Clearly, based on his fact-free performance at this week's debate and his fresh repudiation of the infamous "47 percent" comments he had made to rich patrons, Mitt Romney has decided to channel Richard Nixon. Or, more accurately, TV-channel Nixon.
Nixon, you may recall, was the flaming Republican reactionary who in 1968 ran for and won the presidency by becoming the "New Nixon," a widely used media moniker for his sudden, drastic shift leftward to the political middle. Of course, a tiger doesn't change its stripes. Although Nixon -- faced with a powerful Democratic Congress -- did offer up numerous moderate positions (for instance, creating the EPA and proposing a far more leftist health-care reform bill), at bottom his instincts remained sociopathic. That led to the "White House plumbers," the Nixon-directed Watergate break-in and other serious violations of law -- and, in turn, Nixon's resignation before he could be impeached.
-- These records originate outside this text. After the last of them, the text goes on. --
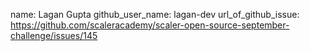 name: Lagan Gupta
github_user_name: lagan-dev
url_of_github_issue: https://github.com/scaleracademy/scaler-open-source-september-challenge/issues/145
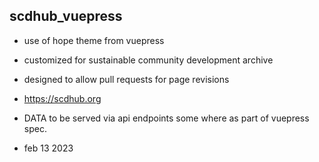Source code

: ## scdhub_vuepress

- use of hope theme from vuepress

- customized for sustainable community development archive

- designed to allow pull requests for page revisions

- https://scdhub.org


- DATA to be served via api endpoints some where as part of vuepress spec.

- feb 13 2023
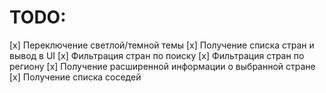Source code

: # TODO:
[x] Переключение светлой/темной темы
[x] Получение списка стран и вывод в UI
[x] Фильтрация стран по поиску
[x] Фильтрация стран по региону
[x] Получение расширенной информации о выбранной стране
[x] Получение списка соседей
Romney spent the primary season trying to out-conservative the rest of the mostly far-right Republican field. But it's become apparent to everyone that the ground he staked out then has become toxic to the general electorate. So he's turned on a dime, disavowing the wing-nut positions he espoused right on through the GOP national convention. Those positions either never were taken or he didn't mean them or they were wrong. Swallow all of that and Mitt's your man in November.
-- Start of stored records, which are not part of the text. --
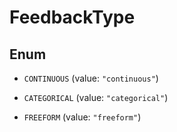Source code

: 

# FeedbackType

## Enum


* `CONTINUOUS` (value: `"continuous"`)

* `CATEGORICAL` (value: `"categorical"`)

* `FREEFORM` (value: `"freeform"`)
Actually, Romney has out-Nixoned Nixon, by transforming himself at least twice and, arguably, multiple times. Count 'em up below the fold.
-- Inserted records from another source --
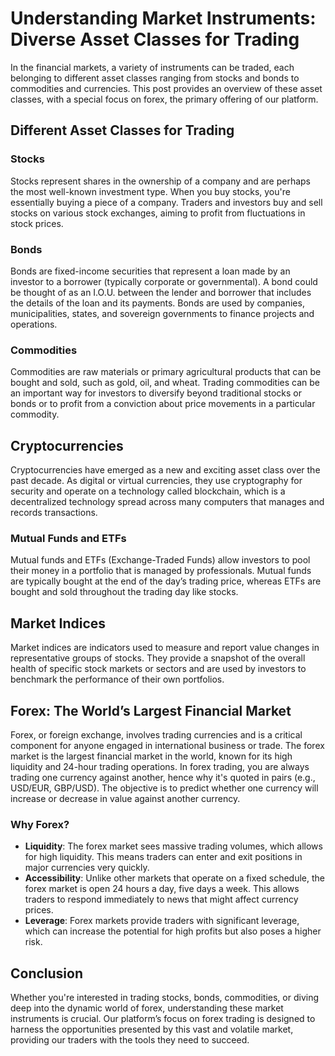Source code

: # Understanding Market Instruments: Diverse Asset Classes for Trading

In the financial markets, a variety of instruments can be traded, each belonging to different asset classes ranging from stocks and bonds to commodities and currencies. This post provides an overview of these asset classes, with a special focus on forex, the primary offering of our platform.

## Different Asset Classes for Trading

### Stocks

Stocks represent shares in the ownership of a company and are perhaps the most well-known investment type. When you buy stocks, you're essentially buying a piece of a company. Traders and investors buy and sell stocks on various stock exchanges, aiming to profit from fluctuations in stock prices.

### Bonds

Bonds are fixed-income securities that represent a loan made by an investor to a borrower (typically corporate or governmental). A bond could be thought of as an I.O.U. between the lender and borrower that includes the details of the loan and its payments. Bonds are used by companies, municipalities, states, and sovereign governments to finance projects and operations.

### Commodities

Commodities are raw materials or primary agricultural products that can be bought and sold, such as gold, oil, and wheat. Trading commodities can be an important way for investors to diversify beyond traditional stocks or bonds or to profit from a conviction about price movements in a particular commodity.

## Cryptocurrencies

Cryptocurrencies have emerged as a new and exciting asset class over the past decade. As digital or virtual currencies, they use cryptography for security and operate on a technology called blockchain, which is a decentralized technology spread across many computers that manages and records transactions.

### Mutual Funds and ETFs

Mutual funds and ETFs (Exchange-Traded Funds) allow investors to pool their money in a portfolio that is managed by professionals. Mutual funds are typically bought at the end of the day’s trading price, whereas ETFs are bought and sold throughout the trading day like stocks.

## Market Indices

Market indices are indicators used to measure and report value changes in representative groups of stocks. They provide a snapshot of the overall health of specific stock markets or sectors and are used by investors to benchmark the performance of their own portfolios.

## Forex: The World’s Largest Financial Market

Forex, or foreign exchange, involves trading currencies and is a critical component for anyone engaged in international business or trade. The forex market is the largest financial market in the world, known for its high liquidity and 24-hour trading operations. In forex trading, you are always trading one currency against another, hence why it's quoted in pairs (e.g., USD/EUR, GBP/USD). The objective is to predict whether one currency will increase or decrease in value against another currency.

### Why Forex?

- **Liquidity**: The forex market sees massive trading volumes, which allows for high liquidity. This means traders can enter and exit positions in major currencies very quickly.
- **Accessibility**: Unlike other markets that operate on a fixed schedule, the forex market is open 24 hours a day, five days a week. This allows traders to respond immediately to news that might affect currency prices.
- **Leverage**: Forex markets provide traders with significant leverage, which can increase the potential for high profits but also poses a higher risk.

## Conclusion

Whether you're interested in trading stocks, bonds, commodities, or diving deep into the dynamic world of forex, understanding these market instruments is crucial. Our platform’s focus on forex trading is designed to harness the opportunities presented by this vast and volatile market, providing our traders with the tools they need to succeed.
Romney began his political career as a moderate Republican, the only kind that can win in Massachusetts. This was after he ran but failed to unseat Sen. Edward Kennedy. Even then, though, Romney morphed between an avowed believer in Roe v. Wade and other moderate to liberal positions from a more conservative GOP candidate. And before that tour de farce was his -- shall we say? -- sociopathic performance as a take-no-prisoners corporate raider at Bain Capital.
Romney's career thus has evolved into a political sitcom of gross proportions. It's unlikely to put him in the Oval Office (notwithstanding Republican-engineered vote suppression schemes in numerous states), but it may have been Romney's only remaining gambit. It's evidence his promises to tea party Republicans were hollow, and even suggests he may have planned this pirouette to the left all along.
True, the New Romney may sway a few -- like the PBS Newshour's undecided voter who, after the debate, described how impressed he was with Romney's apparently sympathetic stance toward the plight of the 47 percent of Americans, whom the candidate had dissed in private as lazy wards of the state. However, it's more likely that more people, including even some in the GOP fold, will find this flick-of-a-switch politician's transformation into a quasi-Democrat utterly unbelievable and unpalatable.
Which is why I predict the Romney sitcom will be canceled while the Obama action drama wins a four-year renewal.